Vladimir Poutine (VP) –
La puissance s’exprime d’abord par la capacité à se faire respecter. L’OTAN s’est rapprochée de nos frontières. Nos voisins nous ont tourné le dos. Il fallait agir.
CG –
Il ne faut pas confondre agir et réagir. Gouverner, c’est avoir une vision. Pas céder à la panique stratégique. Vous êtes-vous demandé pourquoi vos voisins vous tournent le dos ? Peut-être parce qu’ils redoutent moins l’Amérique que vos divisions blindées.
VP –
Vous avez parlé de souveraineté toute votre vie. J’agis pour protéger la mienne.
CG –
La souveraineté ne s’exporte pas à coups de missiles. Elle se défend, certes, mais elle s’élève surtout dans le respect du droit des autres. C’est dans l’équilibre des nations que se trouve la paix, non dans l’annexion des territoires.
Le piège de l’Histoire
VP –
L’Ukraine est une terre russe, historiquement, culturellement, linguistiquement. Ce sont des frères qui ont été trompés par l’Occident.
CG –
Je connais ce langage. C’est celui que d’autres ont utilisé pour justifier l’Anschluss ou les Sudètes. L’histoire n’est pas une licence pour envahir. Elle est un miroir, pas un permis.
VP –
Je ne suis pas Hitler.
CG –
Non. Mais les logiques qui mènent à la catastrophe sont souvent banales au départ. Une guerre commencée pour « rectifier » l’histoire, se termine toujours par l’histoire qui vous juge.
VP –
Je refuse que la Russie soit une puissance secondaire, encerclée, dépendante.
CG –
Alors agissez en stratège, pas en chef de guerre. C’est par la science, la diplomatie, la culture, l’énergie, que la Russie peut redevenir grande. Pas par la ruine de Marioupol.

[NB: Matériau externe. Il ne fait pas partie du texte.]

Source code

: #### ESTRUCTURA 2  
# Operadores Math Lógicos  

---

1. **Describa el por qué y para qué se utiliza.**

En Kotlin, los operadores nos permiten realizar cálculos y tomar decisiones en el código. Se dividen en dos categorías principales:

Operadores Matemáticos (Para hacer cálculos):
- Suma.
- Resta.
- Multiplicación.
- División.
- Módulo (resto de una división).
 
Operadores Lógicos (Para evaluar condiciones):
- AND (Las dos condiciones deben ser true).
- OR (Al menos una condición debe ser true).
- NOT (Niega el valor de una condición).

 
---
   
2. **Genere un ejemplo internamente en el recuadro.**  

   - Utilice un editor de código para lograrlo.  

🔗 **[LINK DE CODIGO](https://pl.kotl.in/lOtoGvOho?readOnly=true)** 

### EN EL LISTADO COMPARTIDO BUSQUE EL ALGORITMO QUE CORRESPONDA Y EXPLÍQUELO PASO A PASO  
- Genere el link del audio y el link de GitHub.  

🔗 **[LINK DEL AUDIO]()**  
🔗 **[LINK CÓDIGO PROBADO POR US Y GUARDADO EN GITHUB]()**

Le temps long contre le feu court
VP –
Vous parlez de vision, général. Mais dans un monde d’images et de vitesse, celui qui n’agit pas perd la face. Et le peuple russe ne pardonne pas l’humiliation.
CG –
Croyez-vous qu’il vous pardonnera le sang versé ? Les cercueils qui reviennent par centaines, les sanctions qui rongent les foyers, l’isolement qui coupe votre jeunesse du monde ? La véritable humiliation, ce n’est pas la retenue. C’est de mener un peuple à l’impasse.
VP –
Le peuple est derrière moi.
CG –
J’ai été acclamé, puis conspué. On ne gouverne pas pour les applaudissements, mais pour les lendemains. Ce n’est pas le peuple qui exige la guerre : c’est le pouvoir qui l’alimente. Et croyez-moi, aucun pouvoir ne résiste éternellement à la réalité.
Une porte de sortie
VP –
Admettons que je cherche une issue. Que dirait le général de Gaulle au président de la Russie ?
CG –
Je lui dirais ceci :
-
Proposez un cessez-le-feu immédiat, sans exiger de reconnaissance territoriale.
-
Sollicitez une conférence internationale, sous égide neutre : l’Inde, le Vatican, la Suisse, pourquoi pas ?
-
Offrez des garanties de non-agression à vos voisins, en échange d’un gel de l’élargissement de l’OTAN.
-
Ouvrez vos prisons, libérez les voix russes critiques. Montrez que la force ne craint pas le débat.
-
Et enfin, lancez un grand plan de reconstruction pour l’Ukraine, aux côtés d’autres nations. Vous transformerez votre image de destructeur en celle d’un bâtisseur.
VP –
Et que diront les Ukrainiens ? Que je suis venu, j’ai tué, puis j’ai demandé pardon ?
CG –
Ils diront que vous avez su arrêter le feu. Et que vous avez eu le courage de reculer. Ce n’est pas rien, Monsieur Poutine. C’est rare.
La solitude du pouvoir
VP – plus sombre :
J’ai construit mon pouvoir comme une citadelle. Je ne peux pas en sortir sans l’ébranler.
CG –
La solitude du pouvoir est une épreuve, je le sais. Mais c’est aussi une chance : celle de pouvoir changer de cap sans demander la permission. Il n’est jamais trop tard pour choisir la paix. La guerre vous rend seul, le pardon vous rend grand.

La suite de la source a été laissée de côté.